### Exercise brief
Take the entries below and print, exactly, the stretch from the line containing "< \epsilon \]" through the line containing "Supposons $E$ de", both included.

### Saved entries
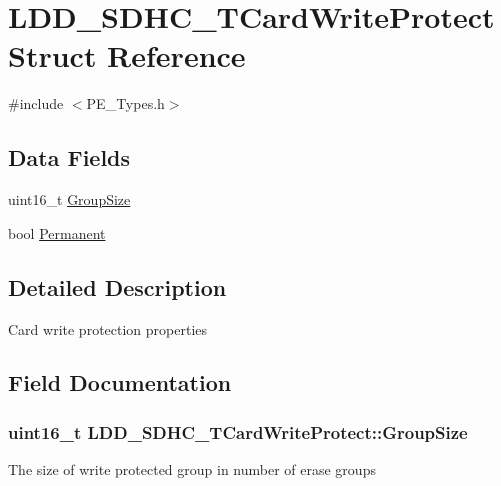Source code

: \hypertarget{struct_l_d_d___s_d_h_c___t_card_write_protect}{}\section{L\+D\+D\+\_\+\+S\+D\+H\+C\+\_\+\+T\+Card\+Write\+Protect Struct Reference}
\label{struct_l_d_d___s_d_h_c___t_card_write_protect}


{\ttfamily \#include $<$P\+E\+\_\+\+Types.\+h$>$}

\subsection*{Data Fields}
\begin{DoxyCompactItemize}
\item 
uint16\+\_\+t \hyperlink{struct_l_d_d___s_d_h_c___t_card_write_protect_ae05b5dd538cf47f5ec24559246415306}{Group\+Size}
\item 
bool \hyperlink{struct_l_d_d___s_d_h_c___t_card_write_protect_aff6b0178087c770234bd68974d643552}{Permanent}
\end{DoxyCompactItemize}


\subsection{Detailed Description}
Card write protection properties 

\subsection{Field Documentation}
\hypertarget{struct_l_d_d___s_d_h_c___t_card_write_protect_ae05b5dd538cf47f5ec24559246415306}{}
\subsubsection[{Group\+Size}]{\setlength{\rightskip}{0pt plus 5cm}uint16\+\_\+t L\+D\+D\+\_\+\+S\+D\+H\+C\+\_\+\+T\+Card\+Write\+Protect\+::\+Group\+Size}\label{struct_l_d_d___s_d_h_c___t_card_write_protect_ae05b5dd538cf47f5ec24559246415306}
The size of write protected group in number of erase groups \hypertarget{struct_l_d_d___s_d_h_c___t_card_write_protect_aff6b0178087c770234bd68974d643552}{}
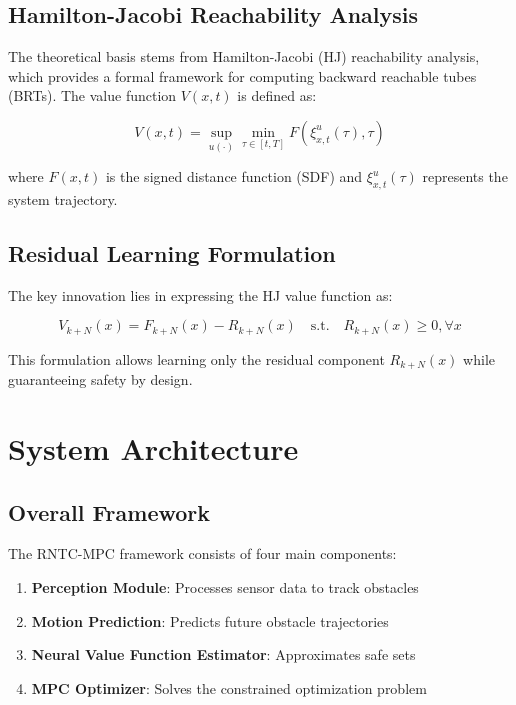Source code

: \documentclass[12pt,a4paper]{article}
\begin{document}
\subsection{Hamilton-Jacobi Reachability Analysis}
The theoretical basis stems from Hamilton-Jacobi (HJ) reachability analysis, which provides a formal framework for computing backward reachable tubes (BRTs). The value function $V(x,t)$ is defined as:

\begin{equation}
V(x,t) = \sup_{u(\cdot)} \min_{\tau \in [t,T]} F(\xi_{x,t}^u(\tau), \tau)
\end{equation}

where $F(x,t)$ is the signed distance function (SDF) and $\xi_{x,t}^u(\tau)$ represents the system trajectory.

\subsection{Residual Learning Formulation}
The key innovation lies in expressing the HJ value function as:

\begin{equation}
V_{k+N}(x) = F_{k+N}(x) - R_{k+N}(x) \quad \text{s.t.} \quad R_{k+N}(x) \geq 0, \forall x
\end{equation}

This formulation allows learning only the residual component $R_{k+N}(x)$ while guaranteeing safety by design.

\section{System Architecture}

\subsection{Overall Framework}
The RNTC-MPC framework consists of four main components:

\begin{enumerate}
    \item \textbf{Perception Module}: Processes sensor data to track obstacles
    \item \textbf{Motion Prediction}: Predicts future obstacle trajectories
    \item \textbf{Neural Value Function Estimator}: Approximates safe sets
    \item \textbf{MPC Optimizer}: Solves the constrained optimization problem
\end{enumerate}
\end{document}
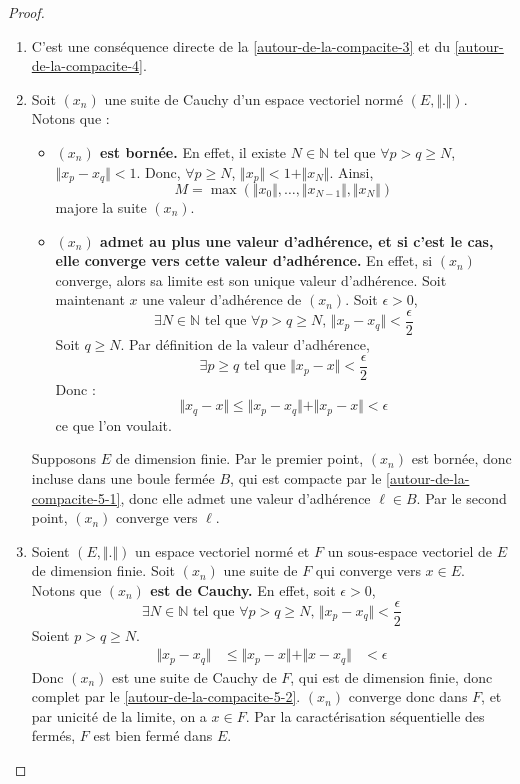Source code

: 	\begin{proof}
		\begin{enumerate}[label=(\roman*)]
			\item C'est une conséquence directe de la \cref{autour-de-la-compacite-3} et du \cref{autour-de-la-compacite-4}.
			\item Soit $(x_n)$ une suite de Cauchy d'un espace vectoriel normé $(E, \Vert . \Vert)$. Notons que :
			\begin{itemize}
				\item \textbf{$(x_n)$ est bornée.} En effet, il existe $N \in \mathbb{N}$ tel que $\forall p > q \geq N$, $\Vert x_p - x_q \Vert < 1$. Donc, $\forall p \geq N$, $\Vert x_p \Vert < 1 + \Vert x_N \Vert$. Ainsi,
				\[ M = \max(\Vert x_0 \Vert, \dots, \Vert x_{N-1} \Vert, \Vert x_N \Vert) \]
				majore la suite $(x_n)$.
				\item \textbf{$(x_n)$ admet au plus une valeur d'adhérence, et si c'est le cas, elle converge vers cette valeur d'adhérence.} En effet, si $(x_n)$ converge, alors sa limite est son unique valeur d'adhérence. Soit maintenant $x$ une valeur d'adhérence de $(x_n)$. Soit $\epsilon > 0$,
				\[ \exists N \in \mathbb{N} \text{ tel que } \forall p > q \geq N, \, \Vert x_p - x_q \Vert < \frac{\epsilon}{2} \]
				Soit $q \geq N$. Par définition de la valeur d'adhérence,
				\[ \exists p \geq q \text{ tel que } \Vert x_p - x \Vert < \frac{\epsilon}{2} \]
				Donc :
				\[ \Vert x_q - x \Vert \leq \Vert x_p - x_q \Vert + \Vert x_p - x \Vert < \epsilon \]
				ce que l'on voulait.
			\end{itemize}
			Supposons $E$ de dimension finie. Par le premier point, $(x_n)$ est bornée, donc incluse dans une boule fermée $B$, qui est compacte par le \cref{autour-de-la-compacite-5-1}, donc elle admet une valeur d'adhérence $\ell \in B$. Par le second point, $(x_n)$ converge vers $\ell$.
			\item Soient $(E, \Vert . \Vert)$ un espace vectoriel normé et $F$ un sous-espace vectoriel de $E$ de dimension finie. Soit $(x_n)$ une suite de $F$ qui converge vers $x \in E$. Notons que \textbf{$(x_n)$ est de Cauchy.} En effet, soit $\epsilon > 0$,
			\[ \exists N \in \mathbb{N} \text{ tel que } \forall p > q \geq N, \, \Vert x_p - x_q \Vert < \frac{\epsilon}{2} \]
			Soient $p > q \geq N$.
			\begin{align*}
				\Vert x_p - x_q \Vert &\leq \Vert x_p - x \Vert + \Vert x - x_q \Vert
				&< \epsilon
			\end{align*}
			Donc $(x_n)$ est une suite de Cauchy de $F$, qui est de dimension finie, donc complet par le \cref{autour-de-la-compacite-5-2}. $(x_n)$ converge donc dans $F$, et par unicité de la limite, on a $x \in F$. Par la caractérisation séquentielle des fermés, $F$ est bien fermé dans $E$.

\end{enumerate}
\end{proof}
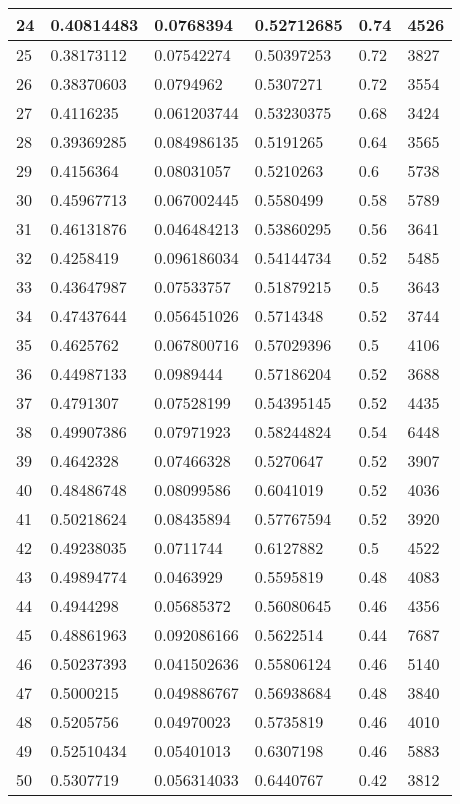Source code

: \begin{longtable}{|l|l|l|l|l|l|}
24 & 0.40814483 & 0.0768394 & 0.52712685 & 0.74 & 4526 \\ \hline 
25 & 0.38173112 & 0.07542274 & 0.50397253 & 0.72 & 3827 \\ \hline 
26 & 0.38370603 & 0.0794962 & 0.5307271 & 0.72 & 3554 \\ \hline 
27 & 0.4116235 & 0.061203744 & 0.53230375 & 0.68 & 3424 \\ \hline 
28 & 0.39369285 & 0.084986135 & 0.5191265 & 0.64 & 3565 \\ \hline 
29 & 0.4156364 & 0.08031057 & 0.5210263 & 0.6 & 5738 \\ \hline 
30 & 0.45967713 & 0.067002445 & 0.5580499 & 0.58 & 5789 \\ \hline 
31 & 0.46131876 & 0.046484213 & 0.53860295 & 0.56 & 3641 \\ \hline 
32 & 0.4258419 & 0.096186034 & 0.54144734 & 0.52 & 5485 \\ \hline 
33 & 0.43647987 & 0.07533757 & 0.51879215 & 0.5 & 3643 \\ \hline 
34 & 0.47437644 & 0.056451026 & 0.5714348 & 0.52 & 3744 \\ \hline 
35 & 0.4625762 & 0.067800716 & 0.57029396 & 0.5 & 4106 \\ \hline 
36 & 0.44987133 & 0.0989444 & 0.57186204 & 0.52 & 3688 \\ \hline 
37 & 0.4791307 & 0.07528199 & 0.54395145 & 0.52 & 4435 \\ \hline 
38 & 0.49907386 & 0.07971923 & 0.58244824 & 0.54 & 6448 \\ \hline 
39 & 0.4642328 & 0.07466328 & 0.5270647 & 0.52 & 3907 \\ \hline 
40 & 0.48486748 & 0.08099586 & 0.6041019 & 0.52 & 4036 \\ \hline 
41 & 0.50218624 & 0.08435894 & 0.57767594 & 0.52 & 3920 \\ \hline 
42 & 0.49238035 & 0.0711744 & 0.6127882 & 0.5 & 4522 \\ \hline 
43 & 0.49894774 & 0.0463929 & 0.5595819 & 0.48 & 4083 \\ \hline 
44 & 0.4944298 & 0.05685372 & 0.56080645 & 0.46 & 4356 \\ \hline 
45 & 0.48861963 & 0.092086166 & 0.5622514 & 0.44 & 7687 \\ \hline 
46 & 0.50237393 & 0.041502636 & 0.55806124 & 0.46 & 5140 \\ \hline 
47 & 0.5000215 & 0.049886767 & 0.56938684 & 0.48 & 3840 \\ \hline 
48 & 0.5205756 & 0.04970023 & 0.5735819 & 0.46 & 4010 \\ \hline 
49 & 0.52510434 & 0.05401013 & 0.6307198 & 0.46 & 5883 \\ \hline 
50 & 0.5307719 & 0.056314033 & 0.6440767 & 0.42 & 3812 \\ \hline 
\end{longtable}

### Task output
				\[ \Vert x_q - x \Vert \leq \Vert x_p - x_q \Vert + \Vert x_p - x \Vert < \epsilon \]
				ce que l'on voulait.
			\end{itemize}
			Supposons $E$ de dimension finie. Par le premier point, $(x_n)$ est bornée, donc incluse dans une boule fermée $B$, qui est compacte par le \cref{autour-de-la-compacite-5-1}, donc elle admet une valeur d'adhérence $\ell \in B$. Par le second point, $(x_n)$ converge vers $\ell$.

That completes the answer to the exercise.